Adrianto claims to have treated around 2,500 patients in the last 12 years. About 20 percent of these patients are (or were, if he succeeded) gay, lesbian, or bisexual. The standard therapy to “heal” sexual orientation consists of about about five to six hypnotherapy sessions lasting around three hours per session.
Adrianto said that some of his patients underwent therapy out of their own accord, but most were there due to encouragement or pressure from relatives. The therapist did not say how many of his patients he managed to convert, but said that “recovery” depends on the will of the individual.
The government’s failure
Imam Nahei, a commissioner at the National Commission on Violence Against Women (Komnas Perempuan), said that LGBTQ + groups in Indonesia still have a long way to receive adequate protections from the government. For as long as homophobia prevails in Indonesia, conversion therapy will remain as one of the most harmful and real threats that haunts people from minority sexual groups in Indonesia.

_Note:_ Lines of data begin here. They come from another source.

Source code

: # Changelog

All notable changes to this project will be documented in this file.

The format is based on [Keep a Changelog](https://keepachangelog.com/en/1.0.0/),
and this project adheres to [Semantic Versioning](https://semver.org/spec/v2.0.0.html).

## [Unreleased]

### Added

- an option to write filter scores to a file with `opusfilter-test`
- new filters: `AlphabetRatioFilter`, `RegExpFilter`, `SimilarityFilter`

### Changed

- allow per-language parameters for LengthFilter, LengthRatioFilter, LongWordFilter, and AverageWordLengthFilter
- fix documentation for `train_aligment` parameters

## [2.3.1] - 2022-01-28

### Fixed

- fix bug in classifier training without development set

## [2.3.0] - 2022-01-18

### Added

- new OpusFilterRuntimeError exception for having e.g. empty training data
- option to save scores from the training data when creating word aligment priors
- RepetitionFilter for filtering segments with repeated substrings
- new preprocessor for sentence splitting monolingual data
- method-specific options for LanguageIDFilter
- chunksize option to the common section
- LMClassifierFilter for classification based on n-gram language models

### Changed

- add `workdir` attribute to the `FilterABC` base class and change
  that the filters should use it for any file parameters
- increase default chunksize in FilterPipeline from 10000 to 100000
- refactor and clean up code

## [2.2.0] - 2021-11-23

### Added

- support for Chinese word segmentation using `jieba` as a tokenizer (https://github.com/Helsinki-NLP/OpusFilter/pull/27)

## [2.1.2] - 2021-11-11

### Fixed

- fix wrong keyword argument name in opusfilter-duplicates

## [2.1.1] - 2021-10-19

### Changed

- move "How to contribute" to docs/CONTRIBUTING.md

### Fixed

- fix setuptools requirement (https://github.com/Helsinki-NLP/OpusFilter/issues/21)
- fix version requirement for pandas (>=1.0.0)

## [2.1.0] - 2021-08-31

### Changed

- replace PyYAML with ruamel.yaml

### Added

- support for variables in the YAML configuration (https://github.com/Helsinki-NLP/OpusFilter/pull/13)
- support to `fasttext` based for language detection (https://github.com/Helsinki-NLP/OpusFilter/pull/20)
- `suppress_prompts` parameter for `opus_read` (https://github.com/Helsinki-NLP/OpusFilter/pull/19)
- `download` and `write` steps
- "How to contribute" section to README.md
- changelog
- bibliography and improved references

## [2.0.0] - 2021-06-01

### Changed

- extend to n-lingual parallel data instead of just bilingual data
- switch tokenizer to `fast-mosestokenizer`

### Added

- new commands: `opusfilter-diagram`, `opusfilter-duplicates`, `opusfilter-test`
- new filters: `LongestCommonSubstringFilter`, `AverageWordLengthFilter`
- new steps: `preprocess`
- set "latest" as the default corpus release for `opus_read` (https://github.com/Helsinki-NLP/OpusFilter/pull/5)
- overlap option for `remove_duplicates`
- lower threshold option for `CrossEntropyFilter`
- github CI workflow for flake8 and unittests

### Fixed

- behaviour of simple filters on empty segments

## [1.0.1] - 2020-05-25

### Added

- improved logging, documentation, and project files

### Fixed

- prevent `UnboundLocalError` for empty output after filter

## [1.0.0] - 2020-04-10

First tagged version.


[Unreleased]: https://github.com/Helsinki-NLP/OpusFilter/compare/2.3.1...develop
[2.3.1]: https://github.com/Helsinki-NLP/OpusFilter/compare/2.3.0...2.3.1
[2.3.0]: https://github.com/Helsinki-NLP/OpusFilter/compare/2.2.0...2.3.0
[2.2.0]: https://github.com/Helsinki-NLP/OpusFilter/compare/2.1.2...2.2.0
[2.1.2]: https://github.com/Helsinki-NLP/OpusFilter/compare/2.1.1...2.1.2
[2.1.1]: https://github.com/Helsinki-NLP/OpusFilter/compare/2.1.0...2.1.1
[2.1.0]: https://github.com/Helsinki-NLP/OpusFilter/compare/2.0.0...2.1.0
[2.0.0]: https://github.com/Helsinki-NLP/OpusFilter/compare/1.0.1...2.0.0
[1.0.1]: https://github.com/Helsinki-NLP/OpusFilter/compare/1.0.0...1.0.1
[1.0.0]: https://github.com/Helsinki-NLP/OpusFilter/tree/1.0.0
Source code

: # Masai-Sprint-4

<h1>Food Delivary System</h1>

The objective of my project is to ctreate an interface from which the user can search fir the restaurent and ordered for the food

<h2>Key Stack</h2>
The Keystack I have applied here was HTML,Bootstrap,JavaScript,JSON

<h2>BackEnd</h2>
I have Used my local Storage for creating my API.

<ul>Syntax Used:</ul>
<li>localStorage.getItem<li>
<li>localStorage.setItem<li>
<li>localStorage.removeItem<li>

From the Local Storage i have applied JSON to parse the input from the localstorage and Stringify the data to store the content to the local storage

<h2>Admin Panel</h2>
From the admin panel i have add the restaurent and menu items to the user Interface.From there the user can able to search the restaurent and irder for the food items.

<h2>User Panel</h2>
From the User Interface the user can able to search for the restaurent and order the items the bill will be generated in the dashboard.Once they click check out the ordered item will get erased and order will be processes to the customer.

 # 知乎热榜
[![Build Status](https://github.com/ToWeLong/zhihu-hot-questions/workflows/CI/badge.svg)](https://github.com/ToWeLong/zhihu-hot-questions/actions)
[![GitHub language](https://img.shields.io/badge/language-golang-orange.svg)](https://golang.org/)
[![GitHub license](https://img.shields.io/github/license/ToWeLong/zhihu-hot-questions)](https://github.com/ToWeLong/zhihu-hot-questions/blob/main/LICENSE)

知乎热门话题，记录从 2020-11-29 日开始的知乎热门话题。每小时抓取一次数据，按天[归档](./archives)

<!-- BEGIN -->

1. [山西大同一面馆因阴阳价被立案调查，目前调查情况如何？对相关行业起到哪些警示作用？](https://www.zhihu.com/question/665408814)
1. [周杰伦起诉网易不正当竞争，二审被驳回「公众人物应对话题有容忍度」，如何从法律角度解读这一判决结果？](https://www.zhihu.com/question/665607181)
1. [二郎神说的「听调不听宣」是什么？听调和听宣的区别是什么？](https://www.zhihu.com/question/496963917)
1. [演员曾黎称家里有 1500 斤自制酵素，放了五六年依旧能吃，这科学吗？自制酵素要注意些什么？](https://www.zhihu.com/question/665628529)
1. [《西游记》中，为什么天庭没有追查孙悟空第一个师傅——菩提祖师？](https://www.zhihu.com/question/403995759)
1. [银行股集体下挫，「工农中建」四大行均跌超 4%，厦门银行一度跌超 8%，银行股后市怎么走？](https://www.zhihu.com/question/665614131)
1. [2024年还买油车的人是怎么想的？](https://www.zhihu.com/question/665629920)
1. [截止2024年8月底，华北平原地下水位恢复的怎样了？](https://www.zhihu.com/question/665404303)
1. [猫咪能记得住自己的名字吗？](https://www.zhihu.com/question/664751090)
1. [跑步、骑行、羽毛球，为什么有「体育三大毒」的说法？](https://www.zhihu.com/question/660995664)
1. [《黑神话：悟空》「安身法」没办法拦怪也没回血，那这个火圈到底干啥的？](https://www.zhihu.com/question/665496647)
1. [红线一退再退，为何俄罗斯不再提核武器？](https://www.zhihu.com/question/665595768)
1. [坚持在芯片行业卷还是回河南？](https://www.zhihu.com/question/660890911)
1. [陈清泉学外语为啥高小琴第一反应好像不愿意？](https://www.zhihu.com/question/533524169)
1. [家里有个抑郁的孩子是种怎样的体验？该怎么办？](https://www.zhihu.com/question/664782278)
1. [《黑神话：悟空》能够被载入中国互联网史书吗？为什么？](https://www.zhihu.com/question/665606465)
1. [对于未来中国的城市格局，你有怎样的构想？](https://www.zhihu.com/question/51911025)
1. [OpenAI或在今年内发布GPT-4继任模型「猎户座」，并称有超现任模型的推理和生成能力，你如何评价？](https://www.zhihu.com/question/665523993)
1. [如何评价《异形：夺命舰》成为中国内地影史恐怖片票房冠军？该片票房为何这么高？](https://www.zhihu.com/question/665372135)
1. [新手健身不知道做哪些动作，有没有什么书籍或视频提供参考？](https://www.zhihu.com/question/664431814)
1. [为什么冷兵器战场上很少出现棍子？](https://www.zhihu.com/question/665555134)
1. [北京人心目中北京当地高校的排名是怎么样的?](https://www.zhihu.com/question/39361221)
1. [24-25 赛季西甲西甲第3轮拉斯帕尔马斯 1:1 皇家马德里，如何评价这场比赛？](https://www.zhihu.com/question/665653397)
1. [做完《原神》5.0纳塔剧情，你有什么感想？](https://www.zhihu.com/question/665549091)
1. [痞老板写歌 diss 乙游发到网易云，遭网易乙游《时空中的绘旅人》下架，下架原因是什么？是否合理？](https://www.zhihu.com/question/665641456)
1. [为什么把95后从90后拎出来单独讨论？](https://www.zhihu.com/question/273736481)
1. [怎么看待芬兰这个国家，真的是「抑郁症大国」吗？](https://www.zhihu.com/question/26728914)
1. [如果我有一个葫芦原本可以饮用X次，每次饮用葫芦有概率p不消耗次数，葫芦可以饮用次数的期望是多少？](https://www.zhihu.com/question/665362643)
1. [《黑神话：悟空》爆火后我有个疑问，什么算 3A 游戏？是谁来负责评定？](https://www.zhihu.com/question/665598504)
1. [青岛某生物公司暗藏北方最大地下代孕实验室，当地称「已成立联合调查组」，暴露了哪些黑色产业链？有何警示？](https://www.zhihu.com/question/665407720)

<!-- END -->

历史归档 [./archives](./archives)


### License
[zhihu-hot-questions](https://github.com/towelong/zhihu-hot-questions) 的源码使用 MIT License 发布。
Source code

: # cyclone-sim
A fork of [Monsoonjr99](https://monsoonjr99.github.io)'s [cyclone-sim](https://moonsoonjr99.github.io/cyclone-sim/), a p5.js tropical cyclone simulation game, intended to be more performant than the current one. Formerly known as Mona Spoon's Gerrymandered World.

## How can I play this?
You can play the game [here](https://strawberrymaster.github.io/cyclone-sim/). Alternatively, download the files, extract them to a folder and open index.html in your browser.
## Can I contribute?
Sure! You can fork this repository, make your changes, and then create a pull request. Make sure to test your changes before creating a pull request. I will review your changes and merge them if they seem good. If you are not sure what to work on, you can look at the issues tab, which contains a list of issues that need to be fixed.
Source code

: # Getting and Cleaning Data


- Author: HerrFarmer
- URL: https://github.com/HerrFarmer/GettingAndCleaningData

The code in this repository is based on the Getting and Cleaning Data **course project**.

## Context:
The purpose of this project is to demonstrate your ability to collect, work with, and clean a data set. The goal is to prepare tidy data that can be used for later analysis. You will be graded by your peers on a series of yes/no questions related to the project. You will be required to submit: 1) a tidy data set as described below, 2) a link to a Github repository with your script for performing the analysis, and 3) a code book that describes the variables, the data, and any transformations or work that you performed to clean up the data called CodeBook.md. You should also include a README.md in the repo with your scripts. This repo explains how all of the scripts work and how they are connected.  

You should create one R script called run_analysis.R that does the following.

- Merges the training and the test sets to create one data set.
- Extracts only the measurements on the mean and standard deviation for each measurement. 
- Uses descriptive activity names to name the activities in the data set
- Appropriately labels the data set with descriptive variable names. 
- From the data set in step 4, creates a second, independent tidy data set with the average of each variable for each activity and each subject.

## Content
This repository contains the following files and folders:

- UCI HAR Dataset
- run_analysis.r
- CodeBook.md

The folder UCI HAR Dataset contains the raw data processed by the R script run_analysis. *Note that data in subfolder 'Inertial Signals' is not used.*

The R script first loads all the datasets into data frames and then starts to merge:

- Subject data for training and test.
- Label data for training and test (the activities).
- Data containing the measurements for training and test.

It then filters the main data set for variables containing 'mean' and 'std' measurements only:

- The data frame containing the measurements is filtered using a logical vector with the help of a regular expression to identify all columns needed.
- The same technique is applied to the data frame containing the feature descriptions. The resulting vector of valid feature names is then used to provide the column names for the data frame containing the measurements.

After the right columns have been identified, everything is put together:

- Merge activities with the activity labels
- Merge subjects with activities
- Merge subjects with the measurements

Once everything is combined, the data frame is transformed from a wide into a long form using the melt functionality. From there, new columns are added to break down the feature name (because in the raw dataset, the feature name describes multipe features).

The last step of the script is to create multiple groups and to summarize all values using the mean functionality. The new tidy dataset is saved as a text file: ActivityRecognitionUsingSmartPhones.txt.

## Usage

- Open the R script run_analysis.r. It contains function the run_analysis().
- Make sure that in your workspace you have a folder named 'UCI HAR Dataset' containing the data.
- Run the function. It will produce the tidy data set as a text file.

Nahei said that conversion therapy is an obvious human rights violation, yet the state, which should be responsible for protecting all of the country’s citizens, has not done anything to protect LGBTQ+ people from the practice.
“The state has not done anything because, in Indonesia, this issue is still very controversial as it is associated with dominant religious views,” Nahei said.
There’s little hope for progress in this regard when homosexuality and alternate forms of sexual expression are still seen as a deviation or a disorder by the country’s lawmakers, such as House of Representatives (DPR) Commission VIII Deputy Chairman Marwan Dasopang.
Marwan supports the existence of conversion therapy in Indonesia. Not only that, he wants DPR to eventually pass legislation allowing the state to provide the service to the public. If conversion therapy was normalized, he argued, patients would not experience extreme psychological trauma, such as from being forced to “recover” by their parents.
“It needs to be regulated,” Marwan said, adding that discussion on the regulation of conversion therapy are still in their infancy.
“You don’t need to like LGBT people, but you also don’t need to discriminate against us, especially to the level of torture.”
Indonesian policy makers, and even psychiatrists, have long gone against the scientific fact that homosexuality and other sexual identities are not a disease or disorder. Their stance have emboldened homophobia, which, in turn, has fostered the continued existence of conversion therapy.
Riska Carolina, director of Advocacy and Public Policy from the Support Group and Resource Center on Sexuality Studies at the University of Indonesia (SGRC UI), said among the many forms of conversion therapy in Indonesia, most are performed with ruqyah. Others who aren’t forced to go the conversion therapy route are still made to see shrinks who practice with heavy religious influence, hypnotherapists, or admitted to religious boarding schools.
“[Conversion therapy] is a threat to the LGBTQ+ community. It is persecution to the LGBTQ+ community. It violates their basic human rights. LGBTQ+ people are not a disease,” she stresses.
Riska believes that regulating conversion therapy would violate the minority groups’ rights even more than they have suffered. Even if the therapy is carried out based on patients’ willingness, Riska argued that it still validates the idea that LGBTQ+ people have mental disorders.
“Conversion therapy must be banned. It is more necessary to provide protection, even though I know that protection is still a long way off. So I prefer that, at least, [the government] treats us equally and gives us affirmative action,” she said.
“I’m ashamed to know that Indonesia is very late in terms of acceptance and it’s already 2021. You don’t need to like LGBT people, but you also don’t need to discriminate against us, especially to the level of torture. What you do with conversion therapy is torturous.”
*Carolyn, Sofia, and Ika’s real names have been omitted, at their request, to protect their identity.